= White River Park State Games =

Sport competition in Indianapolis, US (1983–1994)

The White River Park State Games is a defunct sporting competition that took place in Indianapolis, Indiana, from 1983 to 1994. It was for amateur athletes throughout the American state of Indiana.

==History==
The Governor's Council on Physical Fitness and the White River State Park Development Commission both sponsored the event, in the hope it would promote fitness throughout the state of Indiana. Other goals were to create interest on a grass-roots level for Hoosier amateur sports, create Hoosier athletes who could compete on an Olympic level, and to give Hoosiers the reason to increase their athletic skills. The Indiana Sports Commission coordinated and organized the Games.

Indiana was the fourth state to host such a series of state games, but unlike the first three, Indiana would not hold just tryouts, but actual series of competitions throughout the state, organized by regional divisions. By 1986 there were eight such regions.

The first White River Park State Games took place in July 1983. Of the 92 counties in Indiana, 84 were represented by the 5,600 athletes in the qualifiers for the first games. The finalists from these tryouts, over 3,500 in total, came to Indianapolis to compete in ten sports. Like in the Olympics, competitors could win gold, silver, and bronze medals.
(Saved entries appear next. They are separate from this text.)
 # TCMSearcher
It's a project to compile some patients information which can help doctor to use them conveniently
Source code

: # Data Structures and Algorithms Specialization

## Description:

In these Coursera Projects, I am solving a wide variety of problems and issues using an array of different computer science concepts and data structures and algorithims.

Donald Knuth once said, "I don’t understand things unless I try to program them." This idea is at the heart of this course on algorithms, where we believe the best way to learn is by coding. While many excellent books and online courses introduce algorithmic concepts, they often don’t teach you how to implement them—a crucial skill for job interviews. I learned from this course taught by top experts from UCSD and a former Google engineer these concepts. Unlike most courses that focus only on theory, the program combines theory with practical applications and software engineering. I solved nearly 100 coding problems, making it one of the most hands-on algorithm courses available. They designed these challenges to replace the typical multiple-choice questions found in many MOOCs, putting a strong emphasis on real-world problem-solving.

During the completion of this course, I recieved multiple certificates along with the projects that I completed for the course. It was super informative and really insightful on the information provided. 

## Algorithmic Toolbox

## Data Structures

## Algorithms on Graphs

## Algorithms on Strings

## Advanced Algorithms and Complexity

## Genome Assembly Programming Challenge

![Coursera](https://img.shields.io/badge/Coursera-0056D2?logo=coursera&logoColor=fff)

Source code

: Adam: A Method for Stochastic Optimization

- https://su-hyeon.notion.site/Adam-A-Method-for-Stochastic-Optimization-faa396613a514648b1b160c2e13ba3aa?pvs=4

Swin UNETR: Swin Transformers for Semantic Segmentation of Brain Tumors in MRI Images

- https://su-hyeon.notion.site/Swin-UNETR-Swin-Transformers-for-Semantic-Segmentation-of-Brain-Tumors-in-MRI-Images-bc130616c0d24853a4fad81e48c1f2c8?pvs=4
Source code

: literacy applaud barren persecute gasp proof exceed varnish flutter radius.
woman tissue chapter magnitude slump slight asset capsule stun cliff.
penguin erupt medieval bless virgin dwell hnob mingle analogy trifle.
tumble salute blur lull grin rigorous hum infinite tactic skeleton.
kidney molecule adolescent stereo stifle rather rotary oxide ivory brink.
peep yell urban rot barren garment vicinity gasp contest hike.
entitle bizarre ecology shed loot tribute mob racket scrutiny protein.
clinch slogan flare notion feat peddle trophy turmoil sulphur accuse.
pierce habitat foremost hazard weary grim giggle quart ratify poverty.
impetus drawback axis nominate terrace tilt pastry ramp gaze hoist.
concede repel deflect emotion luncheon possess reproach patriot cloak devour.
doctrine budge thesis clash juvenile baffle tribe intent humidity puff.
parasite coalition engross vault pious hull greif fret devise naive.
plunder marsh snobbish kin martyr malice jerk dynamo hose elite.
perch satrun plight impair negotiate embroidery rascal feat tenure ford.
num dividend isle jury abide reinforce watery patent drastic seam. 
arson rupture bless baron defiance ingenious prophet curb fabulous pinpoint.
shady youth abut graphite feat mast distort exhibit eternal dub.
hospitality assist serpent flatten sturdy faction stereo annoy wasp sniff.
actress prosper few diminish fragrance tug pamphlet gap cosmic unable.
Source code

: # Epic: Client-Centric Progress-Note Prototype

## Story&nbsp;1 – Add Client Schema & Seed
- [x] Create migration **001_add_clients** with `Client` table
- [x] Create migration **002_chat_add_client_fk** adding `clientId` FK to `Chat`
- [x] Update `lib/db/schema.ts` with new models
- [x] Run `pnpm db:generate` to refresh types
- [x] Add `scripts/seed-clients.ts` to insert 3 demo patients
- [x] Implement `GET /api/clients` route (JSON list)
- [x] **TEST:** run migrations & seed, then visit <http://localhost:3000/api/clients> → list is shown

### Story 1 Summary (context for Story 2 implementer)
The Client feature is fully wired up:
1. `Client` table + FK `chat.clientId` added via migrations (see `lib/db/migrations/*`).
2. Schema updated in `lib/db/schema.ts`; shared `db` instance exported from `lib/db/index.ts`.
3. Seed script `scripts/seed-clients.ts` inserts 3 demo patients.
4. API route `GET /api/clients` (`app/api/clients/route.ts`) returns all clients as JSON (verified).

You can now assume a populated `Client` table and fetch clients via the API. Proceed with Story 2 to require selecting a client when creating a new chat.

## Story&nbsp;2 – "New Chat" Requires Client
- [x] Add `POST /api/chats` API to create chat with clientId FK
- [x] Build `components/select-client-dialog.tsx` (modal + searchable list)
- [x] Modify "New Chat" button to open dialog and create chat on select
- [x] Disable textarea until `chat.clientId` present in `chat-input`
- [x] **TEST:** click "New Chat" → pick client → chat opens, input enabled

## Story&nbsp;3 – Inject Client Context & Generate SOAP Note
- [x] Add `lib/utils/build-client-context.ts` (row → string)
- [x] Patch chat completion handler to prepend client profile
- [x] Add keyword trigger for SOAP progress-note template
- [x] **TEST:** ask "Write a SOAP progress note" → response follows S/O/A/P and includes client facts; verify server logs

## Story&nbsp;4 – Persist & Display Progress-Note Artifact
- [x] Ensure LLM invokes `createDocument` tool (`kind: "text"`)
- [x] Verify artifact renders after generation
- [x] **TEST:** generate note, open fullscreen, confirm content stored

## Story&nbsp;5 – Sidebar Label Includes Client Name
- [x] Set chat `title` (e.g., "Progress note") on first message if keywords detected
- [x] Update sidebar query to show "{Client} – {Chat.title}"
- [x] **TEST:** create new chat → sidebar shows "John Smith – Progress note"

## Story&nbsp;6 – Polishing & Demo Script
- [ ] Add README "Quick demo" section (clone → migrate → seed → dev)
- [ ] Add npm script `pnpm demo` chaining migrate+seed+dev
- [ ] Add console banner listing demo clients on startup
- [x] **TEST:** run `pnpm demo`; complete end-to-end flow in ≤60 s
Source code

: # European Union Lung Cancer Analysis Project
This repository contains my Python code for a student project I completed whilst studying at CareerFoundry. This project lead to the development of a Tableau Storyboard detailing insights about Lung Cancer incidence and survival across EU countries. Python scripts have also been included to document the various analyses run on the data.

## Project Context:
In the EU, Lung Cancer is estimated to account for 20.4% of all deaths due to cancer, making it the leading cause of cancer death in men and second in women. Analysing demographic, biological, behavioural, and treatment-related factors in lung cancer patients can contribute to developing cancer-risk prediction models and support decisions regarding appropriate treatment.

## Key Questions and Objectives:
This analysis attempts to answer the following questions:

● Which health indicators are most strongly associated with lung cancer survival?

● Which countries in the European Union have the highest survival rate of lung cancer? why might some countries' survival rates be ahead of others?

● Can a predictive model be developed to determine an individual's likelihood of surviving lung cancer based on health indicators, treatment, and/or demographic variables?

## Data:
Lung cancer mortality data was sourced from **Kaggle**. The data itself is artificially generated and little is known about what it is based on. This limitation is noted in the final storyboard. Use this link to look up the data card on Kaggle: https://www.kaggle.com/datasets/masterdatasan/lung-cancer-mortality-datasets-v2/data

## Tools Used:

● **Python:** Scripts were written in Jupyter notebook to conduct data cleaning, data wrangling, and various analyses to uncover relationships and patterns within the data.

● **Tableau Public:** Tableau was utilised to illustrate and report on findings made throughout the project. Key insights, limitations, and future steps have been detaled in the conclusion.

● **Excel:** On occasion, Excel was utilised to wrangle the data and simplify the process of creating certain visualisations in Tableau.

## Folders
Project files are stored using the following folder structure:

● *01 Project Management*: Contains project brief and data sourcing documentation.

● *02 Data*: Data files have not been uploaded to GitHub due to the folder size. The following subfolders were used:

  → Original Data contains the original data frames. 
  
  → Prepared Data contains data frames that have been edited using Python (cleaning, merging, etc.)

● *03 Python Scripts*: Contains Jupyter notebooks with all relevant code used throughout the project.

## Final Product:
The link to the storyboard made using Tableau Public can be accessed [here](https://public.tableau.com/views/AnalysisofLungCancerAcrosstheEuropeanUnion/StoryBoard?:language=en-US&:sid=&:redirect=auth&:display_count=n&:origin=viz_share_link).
The first national symposium on state games took place in Indianapolis in September 1984. This caused the National Congress of State Games to be formed, with forty different states participating.

In 1989, 21 sports were involved in the games, which saw 22,000 athletes from every Indiana county participating. Their ages ranged from 4 to 84. Total tickets sold to see the events numbered 65,000. The eight regions were Anderson, Columbus, Elkhart, Evansville, Fort Wayne, Logansport, Richmond, and Terre Haute.

By 1991, twenty sports combined had 950 events, with over 24,000 participants attempting to qualify for the games. Besides the different sports, two of these athletes would be on the 1992 United States Olympic team.

The 1993 games saw 9,000 Hoosiers from 11 months old to 73 years old compete in the finals in Indianapolis.

The last White River Park State Games took place in 1994. In 1995, it was replaced by the Hoosier State Games.

==Economics==
The first games were funded by the Indiana state government, at the cost of US$300,000. Eventually, they were almost self-sufficient. The 1989 budget was $750,000. Corporate sponsors included Conseco, Inc.; Hardee's; Merchants National Corporation; Hook's Drug Stores; Taco Bell; and Marsh Supermarkets. However, the sites for qualifiers would see a considerable boost when visitors hoping to qualify would spend money in hotels, restaurants, and shopping areas. The figures for the economic bursts were $1 million for the regional events, and $8 million for Indianapolis, in 1989.